Provided information:
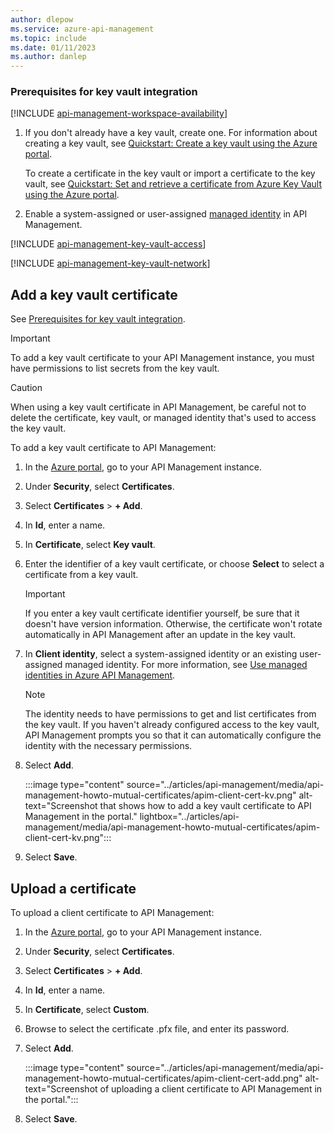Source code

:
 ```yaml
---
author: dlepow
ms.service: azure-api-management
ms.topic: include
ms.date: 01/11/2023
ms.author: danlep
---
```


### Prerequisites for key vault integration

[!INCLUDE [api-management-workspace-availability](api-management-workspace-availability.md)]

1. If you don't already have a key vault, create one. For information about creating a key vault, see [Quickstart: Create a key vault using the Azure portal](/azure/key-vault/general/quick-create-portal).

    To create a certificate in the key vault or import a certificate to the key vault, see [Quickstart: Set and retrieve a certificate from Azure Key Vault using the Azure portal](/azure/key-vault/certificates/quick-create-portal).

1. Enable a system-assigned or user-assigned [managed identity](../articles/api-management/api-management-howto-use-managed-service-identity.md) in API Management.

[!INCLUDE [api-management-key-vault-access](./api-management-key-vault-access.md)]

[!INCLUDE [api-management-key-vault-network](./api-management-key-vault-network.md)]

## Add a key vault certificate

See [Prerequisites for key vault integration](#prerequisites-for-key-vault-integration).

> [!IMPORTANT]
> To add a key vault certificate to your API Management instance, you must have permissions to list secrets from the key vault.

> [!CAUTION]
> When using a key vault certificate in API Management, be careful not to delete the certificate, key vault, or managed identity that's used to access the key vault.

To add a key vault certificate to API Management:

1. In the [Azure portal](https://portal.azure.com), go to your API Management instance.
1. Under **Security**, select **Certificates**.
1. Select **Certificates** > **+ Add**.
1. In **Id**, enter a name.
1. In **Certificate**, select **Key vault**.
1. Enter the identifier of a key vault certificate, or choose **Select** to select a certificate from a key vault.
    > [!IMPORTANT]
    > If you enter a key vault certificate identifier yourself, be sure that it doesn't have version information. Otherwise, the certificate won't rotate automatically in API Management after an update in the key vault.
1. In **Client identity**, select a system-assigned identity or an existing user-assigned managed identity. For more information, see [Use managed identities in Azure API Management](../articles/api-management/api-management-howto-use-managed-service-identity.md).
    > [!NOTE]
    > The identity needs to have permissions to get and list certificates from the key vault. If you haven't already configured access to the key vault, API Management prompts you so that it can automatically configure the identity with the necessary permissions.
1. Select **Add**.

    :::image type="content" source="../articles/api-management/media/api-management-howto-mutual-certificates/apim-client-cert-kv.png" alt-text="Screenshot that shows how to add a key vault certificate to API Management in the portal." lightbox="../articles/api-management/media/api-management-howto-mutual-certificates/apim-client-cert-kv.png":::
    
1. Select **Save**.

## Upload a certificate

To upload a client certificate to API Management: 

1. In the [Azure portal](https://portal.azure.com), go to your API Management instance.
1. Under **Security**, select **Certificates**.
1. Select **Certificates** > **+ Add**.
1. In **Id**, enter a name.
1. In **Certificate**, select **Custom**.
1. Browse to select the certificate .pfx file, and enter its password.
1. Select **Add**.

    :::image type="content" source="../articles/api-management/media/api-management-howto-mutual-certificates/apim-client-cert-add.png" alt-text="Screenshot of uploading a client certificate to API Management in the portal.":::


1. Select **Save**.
--
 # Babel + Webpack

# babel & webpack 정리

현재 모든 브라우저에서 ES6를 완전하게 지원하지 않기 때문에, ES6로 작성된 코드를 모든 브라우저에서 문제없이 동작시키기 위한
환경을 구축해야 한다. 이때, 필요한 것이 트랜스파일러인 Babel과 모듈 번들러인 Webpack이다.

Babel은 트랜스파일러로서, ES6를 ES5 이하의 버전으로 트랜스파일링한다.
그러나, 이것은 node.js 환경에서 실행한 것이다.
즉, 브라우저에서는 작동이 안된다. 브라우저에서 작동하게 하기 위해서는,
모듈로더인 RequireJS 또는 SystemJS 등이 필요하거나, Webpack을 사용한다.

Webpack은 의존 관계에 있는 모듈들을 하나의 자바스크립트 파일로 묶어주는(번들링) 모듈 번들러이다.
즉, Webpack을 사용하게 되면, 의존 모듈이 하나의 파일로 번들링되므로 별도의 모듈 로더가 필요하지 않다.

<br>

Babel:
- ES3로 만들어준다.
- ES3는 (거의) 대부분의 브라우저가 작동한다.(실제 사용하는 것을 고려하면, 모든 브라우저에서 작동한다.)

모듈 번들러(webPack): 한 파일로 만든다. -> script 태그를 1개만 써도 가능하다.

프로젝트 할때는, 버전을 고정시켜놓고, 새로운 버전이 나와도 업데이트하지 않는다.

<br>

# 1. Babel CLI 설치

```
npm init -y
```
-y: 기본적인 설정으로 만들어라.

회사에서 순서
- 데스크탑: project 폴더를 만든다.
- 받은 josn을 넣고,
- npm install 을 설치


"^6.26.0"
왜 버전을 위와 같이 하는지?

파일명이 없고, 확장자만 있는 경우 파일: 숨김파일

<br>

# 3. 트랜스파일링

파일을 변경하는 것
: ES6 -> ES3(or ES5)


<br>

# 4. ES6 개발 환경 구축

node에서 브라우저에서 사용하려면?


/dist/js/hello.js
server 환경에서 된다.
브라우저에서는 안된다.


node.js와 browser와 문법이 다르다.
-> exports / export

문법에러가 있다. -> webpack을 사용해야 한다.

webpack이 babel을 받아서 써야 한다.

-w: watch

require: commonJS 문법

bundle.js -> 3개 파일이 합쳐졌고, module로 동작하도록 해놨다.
==
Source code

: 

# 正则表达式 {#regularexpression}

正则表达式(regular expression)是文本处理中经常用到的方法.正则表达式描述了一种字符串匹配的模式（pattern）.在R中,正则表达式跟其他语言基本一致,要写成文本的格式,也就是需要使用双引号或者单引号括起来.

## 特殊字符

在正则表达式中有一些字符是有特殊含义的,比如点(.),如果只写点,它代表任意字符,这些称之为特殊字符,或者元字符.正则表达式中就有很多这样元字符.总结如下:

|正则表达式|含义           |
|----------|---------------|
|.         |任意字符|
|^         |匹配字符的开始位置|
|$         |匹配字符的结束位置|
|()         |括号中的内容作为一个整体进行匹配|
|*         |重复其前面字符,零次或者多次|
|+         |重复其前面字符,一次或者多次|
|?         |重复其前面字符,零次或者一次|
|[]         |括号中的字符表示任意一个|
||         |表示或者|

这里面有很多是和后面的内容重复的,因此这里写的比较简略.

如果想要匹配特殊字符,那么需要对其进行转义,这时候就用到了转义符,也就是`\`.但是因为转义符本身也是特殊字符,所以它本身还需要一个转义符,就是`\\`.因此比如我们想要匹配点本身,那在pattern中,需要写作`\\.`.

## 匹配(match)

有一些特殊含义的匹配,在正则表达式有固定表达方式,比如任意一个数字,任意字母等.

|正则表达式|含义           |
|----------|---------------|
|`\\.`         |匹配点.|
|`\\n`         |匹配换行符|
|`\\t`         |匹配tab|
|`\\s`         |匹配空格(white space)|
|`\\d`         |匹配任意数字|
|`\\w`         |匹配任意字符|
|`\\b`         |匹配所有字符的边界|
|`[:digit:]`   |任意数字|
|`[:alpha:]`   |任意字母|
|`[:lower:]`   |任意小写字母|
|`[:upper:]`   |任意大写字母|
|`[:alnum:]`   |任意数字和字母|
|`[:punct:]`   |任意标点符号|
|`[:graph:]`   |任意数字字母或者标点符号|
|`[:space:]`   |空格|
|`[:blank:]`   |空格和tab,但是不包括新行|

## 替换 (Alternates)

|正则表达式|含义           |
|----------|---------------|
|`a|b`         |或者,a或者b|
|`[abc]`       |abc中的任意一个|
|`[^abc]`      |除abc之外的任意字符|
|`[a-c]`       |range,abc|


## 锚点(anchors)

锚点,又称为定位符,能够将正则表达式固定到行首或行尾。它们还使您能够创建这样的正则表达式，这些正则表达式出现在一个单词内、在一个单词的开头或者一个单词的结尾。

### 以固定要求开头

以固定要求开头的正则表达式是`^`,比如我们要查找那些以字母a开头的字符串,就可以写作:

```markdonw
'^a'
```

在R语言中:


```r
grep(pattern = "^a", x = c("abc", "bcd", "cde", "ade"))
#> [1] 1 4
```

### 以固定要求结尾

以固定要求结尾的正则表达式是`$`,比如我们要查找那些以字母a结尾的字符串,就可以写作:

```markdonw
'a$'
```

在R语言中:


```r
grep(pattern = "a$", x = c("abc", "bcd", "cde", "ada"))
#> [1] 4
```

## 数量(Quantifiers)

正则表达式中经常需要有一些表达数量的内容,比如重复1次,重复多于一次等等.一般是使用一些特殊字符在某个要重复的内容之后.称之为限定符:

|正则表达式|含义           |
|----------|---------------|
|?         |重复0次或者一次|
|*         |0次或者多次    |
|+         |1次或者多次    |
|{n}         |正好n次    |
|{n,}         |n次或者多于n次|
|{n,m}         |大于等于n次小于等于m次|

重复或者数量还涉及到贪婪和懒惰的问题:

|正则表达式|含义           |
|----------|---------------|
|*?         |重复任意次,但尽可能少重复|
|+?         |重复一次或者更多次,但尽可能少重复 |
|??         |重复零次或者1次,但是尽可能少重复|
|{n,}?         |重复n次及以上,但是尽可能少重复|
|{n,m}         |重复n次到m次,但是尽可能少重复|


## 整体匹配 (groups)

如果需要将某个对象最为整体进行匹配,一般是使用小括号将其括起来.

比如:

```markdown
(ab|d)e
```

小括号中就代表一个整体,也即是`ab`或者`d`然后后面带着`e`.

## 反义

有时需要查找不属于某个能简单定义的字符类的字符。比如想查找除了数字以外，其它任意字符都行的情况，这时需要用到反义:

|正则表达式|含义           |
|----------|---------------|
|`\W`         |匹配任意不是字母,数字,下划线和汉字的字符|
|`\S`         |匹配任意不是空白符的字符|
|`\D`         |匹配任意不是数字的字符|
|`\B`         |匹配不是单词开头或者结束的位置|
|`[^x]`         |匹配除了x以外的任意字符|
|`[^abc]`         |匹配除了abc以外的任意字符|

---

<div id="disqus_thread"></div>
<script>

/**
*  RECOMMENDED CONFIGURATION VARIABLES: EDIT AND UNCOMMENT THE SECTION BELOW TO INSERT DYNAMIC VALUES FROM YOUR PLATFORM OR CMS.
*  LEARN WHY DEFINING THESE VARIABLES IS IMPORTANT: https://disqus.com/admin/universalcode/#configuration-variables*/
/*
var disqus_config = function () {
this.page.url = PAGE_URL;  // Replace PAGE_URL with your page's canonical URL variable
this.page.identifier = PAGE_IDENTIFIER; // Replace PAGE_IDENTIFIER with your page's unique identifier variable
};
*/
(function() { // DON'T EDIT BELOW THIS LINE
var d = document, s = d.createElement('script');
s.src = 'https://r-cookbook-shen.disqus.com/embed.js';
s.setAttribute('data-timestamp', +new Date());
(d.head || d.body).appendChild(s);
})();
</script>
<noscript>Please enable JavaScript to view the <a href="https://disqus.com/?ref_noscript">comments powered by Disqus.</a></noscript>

Task description:
One number is all the reply should hold: how many lines in these records include the word "that".

Problem solution:
4